Wednesday, November 16, 2016

How A Seat at the Table is helping me through the election let down

The election is now a week past us. The results are in, and many of us are still reeling from the results. With so much uncertainty, emotions running high, and vulnerability on both sides, it's easy to get lost in the swirling confusion of emotion that most people feel right now. This week, a lot of us got slapped in the face by an ugly truth as old as this nation itself. Racism, bigotry, and misogyny are still very much alive in the 21st century.

They always have been. They were written into the very fabric of the tapestry of this nation. Many of us were living under the haze of Hope and Yes We Can, that we were blinded to it. The Obama elections showed us what we as a nation could be. The Trump election shows us what we as a nation are. And its ugly and divisive, and it hurts.

As an African American woman, with the embedded history of racism, inequality, and injustice within my very DNA, now living under the impending very openly bigoted and racist regime ahead, I am brimming with feels, some that I even struggle to put into words. To be Black in America is to live with anger, righteous indignation that words alone can't express. But you can hear it. It's in almost every lyric we write and almost every song we sing, pain and triumph and anger and peace.

Solange's A Seat at the Table couldn't have come along at a better time. For me personally, this album has become my solace, one of the places I escape to to find my voice, my feelings, my words about what has happened to us as a people.

Her chants in Weary "I'm weary of the ways of the world. Be weary of the ways of the world. I'm weary of the ways of the world." captured the exhaustion I felt as an individual and as a member of my ethnicity. We are weary of this fight, a fight we have been fighting for almost half of a millennia. That doesn't mean we stop fighting, but there is a drain and strain that comes with being a Brown person in the US.

That drain is further expressed accompanied with anger in Mad "I ran into this girl, I said, "I'm tired of explaining". Man, this shit is draining. But I'm not really allowed to be mad." We as a people are the only ethnicity not freely allowed to express the full vent of our collective trauma.
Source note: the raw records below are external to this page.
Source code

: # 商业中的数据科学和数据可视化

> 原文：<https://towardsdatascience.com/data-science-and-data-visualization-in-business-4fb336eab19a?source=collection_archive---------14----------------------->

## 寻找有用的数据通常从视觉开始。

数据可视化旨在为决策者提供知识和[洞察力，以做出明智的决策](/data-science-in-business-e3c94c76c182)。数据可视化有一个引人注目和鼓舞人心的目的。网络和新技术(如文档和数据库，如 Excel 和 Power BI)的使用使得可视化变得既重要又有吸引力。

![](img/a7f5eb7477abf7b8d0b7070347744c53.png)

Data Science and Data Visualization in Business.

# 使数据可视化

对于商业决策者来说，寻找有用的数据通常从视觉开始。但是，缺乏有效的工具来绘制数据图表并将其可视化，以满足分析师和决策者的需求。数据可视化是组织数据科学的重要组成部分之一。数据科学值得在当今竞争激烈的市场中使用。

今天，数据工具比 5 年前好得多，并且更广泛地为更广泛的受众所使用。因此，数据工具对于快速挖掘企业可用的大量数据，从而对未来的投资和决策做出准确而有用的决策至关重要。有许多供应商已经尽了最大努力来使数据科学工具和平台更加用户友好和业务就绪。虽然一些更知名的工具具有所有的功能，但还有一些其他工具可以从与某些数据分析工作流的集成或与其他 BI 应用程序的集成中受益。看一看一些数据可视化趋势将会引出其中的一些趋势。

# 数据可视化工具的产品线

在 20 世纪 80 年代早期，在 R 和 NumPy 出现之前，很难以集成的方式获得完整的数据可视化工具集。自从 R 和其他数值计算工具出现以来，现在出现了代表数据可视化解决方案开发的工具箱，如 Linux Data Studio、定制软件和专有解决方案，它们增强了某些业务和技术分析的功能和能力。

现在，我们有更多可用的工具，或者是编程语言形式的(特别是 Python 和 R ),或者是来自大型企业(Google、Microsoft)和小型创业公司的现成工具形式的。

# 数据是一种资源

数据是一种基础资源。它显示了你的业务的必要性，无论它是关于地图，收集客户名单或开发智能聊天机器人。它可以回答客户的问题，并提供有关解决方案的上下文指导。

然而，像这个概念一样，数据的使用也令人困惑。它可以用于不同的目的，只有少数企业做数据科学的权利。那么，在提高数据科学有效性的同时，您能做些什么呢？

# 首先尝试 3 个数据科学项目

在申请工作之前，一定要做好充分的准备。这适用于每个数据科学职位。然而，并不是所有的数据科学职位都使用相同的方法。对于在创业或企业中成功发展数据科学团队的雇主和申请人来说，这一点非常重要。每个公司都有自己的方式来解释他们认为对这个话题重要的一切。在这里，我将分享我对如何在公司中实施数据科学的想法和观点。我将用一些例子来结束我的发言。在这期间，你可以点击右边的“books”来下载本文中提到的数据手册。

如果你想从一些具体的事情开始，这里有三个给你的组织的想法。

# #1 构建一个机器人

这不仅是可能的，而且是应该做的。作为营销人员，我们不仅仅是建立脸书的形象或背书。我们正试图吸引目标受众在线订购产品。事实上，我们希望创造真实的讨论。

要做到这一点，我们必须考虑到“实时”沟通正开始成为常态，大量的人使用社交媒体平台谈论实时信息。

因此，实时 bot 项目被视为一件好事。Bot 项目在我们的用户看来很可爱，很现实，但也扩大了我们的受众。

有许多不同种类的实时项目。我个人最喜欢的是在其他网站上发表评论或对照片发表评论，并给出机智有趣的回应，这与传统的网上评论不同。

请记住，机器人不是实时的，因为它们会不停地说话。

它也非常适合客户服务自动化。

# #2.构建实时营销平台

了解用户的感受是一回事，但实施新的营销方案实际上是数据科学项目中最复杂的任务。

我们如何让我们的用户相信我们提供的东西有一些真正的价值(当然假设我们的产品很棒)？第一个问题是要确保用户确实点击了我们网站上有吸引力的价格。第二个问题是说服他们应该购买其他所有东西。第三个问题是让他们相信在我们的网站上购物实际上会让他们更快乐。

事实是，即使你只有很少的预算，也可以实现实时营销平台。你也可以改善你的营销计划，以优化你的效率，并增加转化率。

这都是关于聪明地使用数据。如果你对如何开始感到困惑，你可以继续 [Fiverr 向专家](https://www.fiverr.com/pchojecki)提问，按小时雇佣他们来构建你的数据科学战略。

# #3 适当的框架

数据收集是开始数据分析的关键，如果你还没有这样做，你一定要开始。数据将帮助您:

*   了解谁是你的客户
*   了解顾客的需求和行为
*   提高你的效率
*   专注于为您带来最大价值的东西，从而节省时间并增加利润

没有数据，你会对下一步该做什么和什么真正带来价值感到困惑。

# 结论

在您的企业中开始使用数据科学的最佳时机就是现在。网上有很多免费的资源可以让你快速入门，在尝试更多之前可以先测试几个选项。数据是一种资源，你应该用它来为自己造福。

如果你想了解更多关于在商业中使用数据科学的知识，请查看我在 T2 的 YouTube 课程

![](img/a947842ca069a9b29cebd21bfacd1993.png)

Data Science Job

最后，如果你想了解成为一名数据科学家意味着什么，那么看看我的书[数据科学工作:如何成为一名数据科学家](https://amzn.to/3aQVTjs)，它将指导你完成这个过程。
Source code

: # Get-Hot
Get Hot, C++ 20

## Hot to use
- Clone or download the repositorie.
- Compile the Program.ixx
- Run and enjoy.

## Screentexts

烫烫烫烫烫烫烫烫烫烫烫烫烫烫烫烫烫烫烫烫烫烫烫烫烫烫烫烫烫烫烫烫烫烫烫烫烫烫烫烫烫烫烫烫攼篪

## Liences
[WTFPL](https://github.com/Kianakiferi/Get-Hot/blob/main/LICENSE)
Between the known and unknown injustices committed upon our ethnicities, our unknown history, our disconnected past and the future we could face under a racist president, we have more than the right to be mad, but to this day, the African American is the only ethnicity still not given reparations, and more importantly, are constantly told to "get over it".

The whole of Cranes in the Sky expresses the many methods by which we try to cope with this pain, this anger that is only compounded daily with further disrespect, ignorance, and injustices.

In FUBU, the pronouncements of "All my niggas in the whole wide world, made this song to make it all y'all's turn for us. This shit is from us. Get so much from us. Then forget us. Don't feel bad if you can't sing along. Just be glad you got the whole wide world. This us. This shit is from us. Some shit you can't touch." talks on the realities of building a Nation that you still haven't benefitted from.

My personal favorite is Don't Touch My Hair, a testament to the constant commentary of the cultural appropriation and mis understanding of the ethnicity, accompanied by hauntingly beautiful visuals.

All of the songs aren't so emotionally charged. Borderline talks about the importance of self care, one I fully have been engaging in since the trauma of last week.

Solange's A Seat at the Table has given me a voice where words had escaped me, where emotions overwhelmed me, where clarity had failed me. Her lyrics, her songs, her collection of words and melodies really guided me out of an ugly place that the election had violently thrusted me into. Now awake, aware, yes angry, but alert and activated, I can attribute a great portion of my self care, personal therapy, and empowerment to this unique but powerful album.